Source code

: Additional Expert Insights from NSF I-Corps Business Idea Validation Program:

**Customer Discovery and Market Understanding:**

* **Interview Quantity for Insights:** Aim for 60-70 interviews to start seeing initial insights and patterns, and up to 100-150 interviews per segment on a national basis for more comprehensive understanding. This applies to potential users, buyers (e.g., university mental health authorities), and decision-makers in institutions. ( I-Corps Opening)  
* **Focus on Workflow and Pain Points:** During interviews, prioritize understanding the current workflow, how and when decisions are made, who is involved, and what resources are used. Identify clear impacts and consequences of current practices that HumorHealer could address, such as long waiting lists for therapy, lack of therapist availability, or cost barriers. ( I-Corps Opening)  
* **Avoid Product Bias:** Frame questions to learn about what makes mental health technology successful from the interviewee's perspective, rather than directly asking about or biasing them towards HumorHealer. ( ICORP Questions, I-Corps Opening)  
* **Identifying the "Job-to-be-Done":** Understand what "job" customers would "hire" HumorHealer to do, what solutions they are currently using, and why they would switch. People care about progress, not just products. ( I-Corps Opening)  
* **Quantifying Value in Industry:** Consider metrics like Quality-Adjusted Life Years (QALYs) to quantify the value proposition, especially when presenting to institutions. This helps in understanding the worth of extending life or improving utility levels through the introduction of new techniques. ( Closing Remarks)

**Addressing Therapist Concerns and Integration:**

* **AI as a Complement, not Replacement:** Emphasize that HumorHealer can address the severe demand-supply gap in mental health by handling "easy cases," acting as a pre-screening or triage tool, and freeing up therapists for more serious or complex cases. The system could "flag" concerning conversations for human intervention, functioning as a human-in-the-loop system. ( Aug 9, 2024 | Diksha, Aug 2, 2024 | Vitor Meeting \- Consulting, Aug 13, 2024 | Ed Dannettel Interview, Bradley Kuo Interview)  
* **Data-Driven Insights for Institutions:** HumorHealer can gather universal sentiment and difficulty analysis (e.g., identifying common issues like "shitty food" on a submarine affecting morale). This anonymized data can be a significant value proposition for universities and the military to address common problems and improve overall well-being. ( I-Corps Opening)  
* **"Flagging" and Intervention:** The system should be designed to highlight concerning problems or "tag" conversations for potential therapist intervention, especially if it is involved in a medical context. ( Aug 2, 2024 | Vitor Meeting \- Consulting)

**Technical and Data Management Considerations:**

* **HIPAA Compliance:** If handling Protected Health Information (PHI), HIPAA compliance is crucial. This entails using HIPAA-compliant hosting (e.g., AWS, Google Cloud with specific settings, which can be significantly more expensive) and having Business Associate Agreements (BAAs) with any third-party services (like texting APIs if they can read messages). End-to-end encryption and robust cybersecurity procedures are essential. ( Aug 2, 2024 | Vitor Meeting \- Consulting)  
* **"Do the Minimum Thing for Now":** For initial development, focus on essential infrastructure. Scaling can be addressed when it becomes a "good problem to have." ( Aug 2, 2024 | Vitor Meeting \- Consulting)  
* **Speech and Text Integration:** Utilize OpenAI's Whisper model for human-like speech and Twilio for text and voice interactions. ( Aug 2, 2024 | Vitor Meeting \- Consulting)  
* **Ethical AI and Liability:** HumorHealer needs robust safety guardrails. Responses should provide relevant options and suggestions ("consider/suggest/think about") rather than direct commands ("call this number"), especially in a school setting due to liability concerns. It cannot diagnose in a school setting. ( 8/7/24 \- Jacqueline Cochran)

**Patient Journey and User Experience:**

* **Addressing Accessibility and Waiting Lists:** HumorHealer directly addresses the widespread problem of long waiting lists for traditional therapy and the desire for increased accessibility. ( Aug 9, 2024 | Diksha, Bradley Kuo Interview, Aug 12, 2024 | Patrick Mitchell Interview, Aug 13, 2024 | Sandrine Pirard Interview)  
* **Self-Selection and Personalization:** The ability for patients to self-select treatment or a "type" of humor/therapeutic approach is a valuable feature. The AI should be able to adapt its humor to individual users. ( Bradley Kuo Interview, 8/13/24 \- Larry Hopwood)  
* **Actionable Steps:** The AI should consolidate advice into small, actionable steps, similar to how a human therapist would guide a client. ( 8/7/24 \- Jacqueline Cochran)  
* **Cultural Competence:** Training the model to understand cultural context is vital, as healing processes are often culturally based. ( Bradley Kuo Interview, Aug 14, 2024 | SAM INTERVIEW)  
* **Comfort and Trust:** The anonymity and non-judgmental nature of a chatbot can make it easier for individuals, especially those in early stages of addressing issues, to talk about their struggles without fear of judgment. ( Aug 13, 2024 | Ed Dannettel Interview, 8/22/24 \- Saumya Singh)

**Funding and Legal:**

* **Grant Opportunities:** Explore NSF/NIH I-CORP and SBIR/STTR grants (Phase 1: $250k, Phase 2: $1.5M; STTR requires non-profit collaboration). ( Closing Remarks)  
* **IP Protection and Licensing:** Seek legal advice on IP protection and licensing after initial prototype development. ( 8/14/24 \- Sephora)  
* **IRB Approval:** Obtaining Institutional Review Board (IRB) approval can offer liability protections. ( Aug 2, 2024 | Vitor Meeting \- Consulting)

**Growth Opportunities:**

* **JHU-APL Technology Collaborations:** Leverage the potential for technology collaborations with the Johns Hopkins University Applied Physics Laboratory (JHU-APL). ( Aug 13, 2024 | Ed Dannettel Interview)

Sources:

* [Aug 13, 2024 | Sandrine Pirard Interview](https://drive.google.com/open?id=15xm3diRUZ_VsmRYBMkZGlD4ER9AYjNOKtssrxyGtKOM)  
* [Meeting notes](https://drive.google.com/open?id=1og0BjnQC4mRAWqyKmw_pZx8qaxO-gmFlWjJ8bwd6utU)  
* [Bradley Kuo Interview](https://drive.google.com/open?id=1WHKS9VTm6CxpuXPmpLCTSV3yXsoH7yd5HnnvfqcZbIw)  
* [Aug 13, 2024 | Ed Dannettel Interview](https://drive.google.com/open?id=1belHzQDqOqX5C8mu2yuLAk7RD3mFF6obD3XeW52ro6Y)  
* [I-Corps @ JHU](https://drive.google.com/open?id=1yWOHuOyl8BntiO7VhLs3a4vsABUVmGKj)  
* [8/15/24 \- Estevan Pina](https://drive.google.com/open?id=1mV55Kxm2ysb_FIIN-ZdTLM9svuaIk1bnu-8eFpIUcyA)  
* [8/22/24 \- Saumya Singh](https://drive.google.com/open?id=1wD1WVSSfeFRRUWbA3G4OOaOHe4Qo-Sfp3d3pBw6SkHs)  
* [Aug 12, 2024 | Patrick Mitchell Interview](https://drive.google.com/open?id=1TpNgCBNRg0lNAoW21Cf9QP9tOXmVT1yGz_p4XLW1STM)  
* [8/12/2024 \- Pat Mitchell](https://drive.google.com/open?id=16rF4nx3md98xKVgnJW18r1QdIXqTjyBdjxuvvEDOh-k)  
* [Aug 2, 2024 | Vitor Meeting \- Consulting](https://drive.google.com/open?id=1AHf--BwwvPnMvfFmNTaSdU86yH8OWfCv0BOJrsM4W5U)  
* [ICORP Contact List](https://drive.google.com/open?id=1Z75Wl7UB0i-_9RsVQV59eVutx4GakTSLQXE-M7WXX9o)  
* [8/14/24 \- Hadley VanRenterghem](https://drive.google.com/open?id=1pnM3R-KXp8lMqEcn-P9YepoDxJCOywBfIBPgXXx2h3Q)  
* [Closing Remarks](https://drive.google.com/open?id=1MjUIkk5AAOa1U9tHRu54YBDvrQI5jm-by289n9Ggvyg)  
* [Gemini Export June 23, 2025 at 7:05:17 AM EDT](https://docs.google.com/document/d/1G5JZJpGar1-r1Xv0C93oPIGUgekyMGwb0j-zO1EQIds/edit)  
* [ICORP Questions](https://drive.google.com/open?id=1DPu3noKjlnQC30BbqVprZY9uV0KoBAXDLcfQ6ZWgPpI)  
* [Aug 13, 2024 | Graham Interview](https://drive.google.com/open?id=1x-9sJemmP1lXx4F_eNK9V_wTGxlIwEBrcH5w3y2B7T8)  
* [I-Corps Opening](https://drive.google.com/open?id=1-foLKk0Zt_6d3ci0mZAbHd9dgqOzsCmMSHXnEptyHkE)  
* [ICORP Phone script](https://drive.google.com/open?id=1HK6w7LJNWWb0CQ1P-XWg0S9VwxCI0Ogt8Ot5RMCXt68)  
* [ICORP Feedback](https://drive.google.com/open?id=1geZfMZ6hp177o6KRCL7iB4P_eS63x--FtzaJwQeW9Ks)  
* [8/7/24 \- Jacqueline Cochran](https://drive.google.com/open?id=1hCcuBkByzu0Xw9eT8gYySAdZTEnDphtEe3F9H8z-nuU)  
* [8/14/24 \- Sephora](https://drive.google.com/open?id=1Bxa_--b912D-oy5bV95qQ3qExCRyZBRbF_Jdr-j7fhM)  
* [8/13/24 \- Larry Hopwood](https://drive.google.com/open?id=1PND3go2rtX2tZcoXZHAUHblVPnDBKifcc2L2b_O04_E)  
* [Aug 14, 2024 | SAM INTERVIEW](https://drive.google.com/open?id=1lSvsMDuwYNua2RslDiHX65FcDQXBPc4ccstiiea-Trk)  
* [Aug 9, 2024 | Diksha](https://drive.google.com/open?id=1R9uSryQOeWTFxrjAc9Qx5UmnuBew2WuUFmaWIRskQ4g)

Problem statement => Write down again, exactly as given, only the lines above that fall from the line with "[8/12/2024 \- Pat" to the line with "2024 | Graham", inclusive.

Output of the exercise =>
* [8/12/2024 \- Pat Mitchell](https://drive.google.com/open?id=16rF4nx3md98xKVgnJW18r1QdIXqTjyBdjxuvvEDOh-k)  
* [Aug 2, 2024 | Vitor Meeting \- Consulting](https://drive.google.com/open?id=1AHf--BwwvPnMvfFmNTaSdU86yH8OWfCv0BOJrsM4W5U)  
* [ICORP Contact List](https://drive.google.com/open?id=1Z75Wl7UB0i-_9RsVQV59eVutx4GakTSLQXE-M7WXX9o)  
* [8/14/24 \- Hadley VanRenterghem](https://drive.google.com/open?id=1pnM3R-KXp8lMqEcn-P9YepoDxJCOywBfIBPgXXx2h3Q)  
* [Closing Remarks](https://drive.google.com/open?id=1MjUIkk5AAOa1U9tHRu54YBDvrQI5jm-by289n9Ggvyg)  
* [Gemini Export June 23, 2025 at 7:05:17 AM EDT](https://docs.google.com/document/d/1G5JZJpGar1-r1Xv0C93oPIGUgekyMGwb0j-zO1EQIds/edit)  
* [ICORP Questions](https://drive.google.com/open?id=1DPu3noKjlnQC30BbqVprZY9uV0KoBAXDLcfQ6ZWgPpI)  
* [Aug 13, 2024 | Graham Interview](https://drive.google.com/open?id=1x-9sJemmP1lXx4F_eNK9V_wTGxlIwEBrcH5w3y2B7T8)  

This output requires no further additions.